→ **RECORD EXCERPTS**:
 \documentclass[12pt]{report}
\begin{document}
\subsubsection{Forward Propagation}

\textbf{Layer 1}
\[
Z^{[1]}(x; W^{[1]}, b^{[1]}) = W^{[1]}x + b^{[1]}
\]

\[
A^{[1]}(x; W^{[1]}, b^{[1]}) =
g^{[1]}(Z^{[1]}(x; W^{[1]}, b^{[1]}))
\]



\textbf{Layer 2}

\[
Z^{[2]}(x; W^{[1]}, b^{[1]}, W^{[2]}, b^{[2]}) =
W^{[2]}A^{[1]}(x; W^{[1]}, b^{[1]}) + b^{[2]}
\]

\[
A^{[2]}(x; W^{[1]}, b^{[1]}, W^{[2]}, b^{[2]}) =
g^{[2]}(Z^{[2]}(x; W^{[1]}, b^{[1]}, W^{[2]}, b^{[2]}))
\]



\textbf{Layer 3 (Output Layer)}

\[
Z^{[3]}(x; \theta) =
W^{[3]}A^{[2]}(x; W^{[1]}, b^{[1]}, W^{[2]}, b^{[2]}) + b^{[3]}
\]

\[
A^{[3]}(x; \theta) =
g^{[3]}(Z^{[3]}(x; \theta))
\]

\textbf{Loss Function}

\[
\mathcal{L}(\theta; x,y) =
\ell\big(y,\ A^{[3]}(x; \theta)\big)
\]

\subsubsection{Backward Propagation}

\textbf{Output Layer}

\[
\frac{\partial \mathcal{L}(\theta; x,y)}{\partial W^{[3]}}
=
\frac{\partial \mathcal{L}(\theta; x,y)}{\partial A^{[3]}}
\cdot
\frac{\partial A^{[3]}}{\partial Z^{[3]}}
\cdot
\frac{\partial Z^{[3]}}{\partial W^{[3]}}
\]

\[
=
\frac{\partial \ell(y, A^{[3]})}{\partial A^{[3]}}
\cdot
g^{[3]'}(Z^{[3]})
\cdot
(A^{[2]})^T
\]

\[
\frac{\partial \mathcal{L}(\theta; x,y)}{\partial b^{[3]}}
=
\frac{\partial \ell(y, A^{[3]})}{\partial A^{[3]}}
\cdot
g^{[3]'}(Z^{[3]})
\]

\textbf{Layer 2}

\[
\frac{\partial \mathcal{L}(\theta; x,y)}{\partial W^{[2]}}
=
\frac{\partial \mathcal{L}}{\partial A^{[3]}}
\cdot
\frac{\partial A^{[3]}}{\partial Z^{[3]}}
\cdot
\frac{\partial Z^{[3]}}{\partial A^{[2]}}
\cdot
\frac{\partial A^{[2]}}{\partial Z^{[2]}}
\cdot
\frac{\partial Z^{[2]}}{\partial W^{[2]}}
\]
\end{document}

→ **WORK TO BE COMPLETED**: Return the listing in full, matching each word exactly.

→ **SOLVED PROBLEM**:
 \documentclass[12pt]{report}
\begin{document}
\subsubsection{Forward Propagation}

\textbf{Layer 1}
\[
Z^{[1]}(x; W^{[1]}, b^{[1]}) = W^{[1]}x + b^{[1]}
\]

\[
A^{[1]}(x; W^{[1]}, b^{[1]}) =
g^{[1]}(Z^{[1]}(x; W^{[1]}, b^{[1]}))
\]



\textbf{Layer 2}

\[
Z^{[2]}(x; W^{[1]}, b^{[1]}, W^{[2]}, b^{[2]}) =
W^{[2]}A^{[1]}(x; W^{[1]}, b^{[1]}) + b^{[2]}
\]

\[
A^{[2]}(x; W^{[1]}, b^{[1]}, W^{[2]}, b^{[2]}) =
g^{[2]}(Z^{[2]}(x; W^{[1]}, b^{[1]}, W^{[2]}, b^{[2]}))
\]



\textbf{Layer 3 (Output Layer)}

\[
Z^{[3]}(x; \theta) =
W^{[3]}A^{[2]}(x; W^{[1]}, b^{[1]}, W^{[2]}, b^{[2]}) + b^{[3]}
\]

\[
A^{[3]}(x; \theta) =
g^{[3]}(Z^{[3]}(x; \theta))
\]

\textbf{Loss Function}

\[
\mathcal{L}(\theta; x,y) =
\ell\big(y,\ A^{[3]}(x; \theta)\big)
\]

\subsubsection{Backward Propagation}

\textbf{Output Layer}

\[
\frac{\partial \mathcal{L}(\theta; x,y)}{\partial W^{[3]}}
=
\frac{\partial \mathcal{L}(\theta; x,y)}{\partial A^{[3]}}
\cdot
\frac{\partial A^{[3]}}{\partial Z^{[3]}}
\cdot
\frac{\partial Z^{[3]}}{\partial W^{[3]}}
\]

\[
=
\frac{\partial \ell(y, A^{[3]})}{\partial A^{[3]}}
\cdot
g^{[3]'}(Z^{[3]})
\cdot
(A^{[2]})^T
\]

\[
\frac{\partial \mathcal{L}(\theta; x,y)}{\partial b^{[3]}}
=
\frac{\partial \ell(y, A^{[3]})}{\partial A^{[3]}}
\cdot
g^{[3]'}(Z^{[3]})
\]

\textbf{Layer 2}

\[
\frac{\partial \mathcal{L}(\theta; x,y)}{\partial W^{[2]}}
=
\frac{\partial \mathcal{L}}{\partial A^{[3]}}
\cdot
\frac{\partial A^{[3]}}{\partial Z^{[3]}}
\cdot
\frac{\partial Z^{[3]}}{\partial A^{[2]}}
\cdot
\frac{\partial A^{[2]}}{\partial Z^{[2]}}
\cdot
\frac{\partial Z^{[2]}}{\partial W^{[2]}}
\]
\end{document}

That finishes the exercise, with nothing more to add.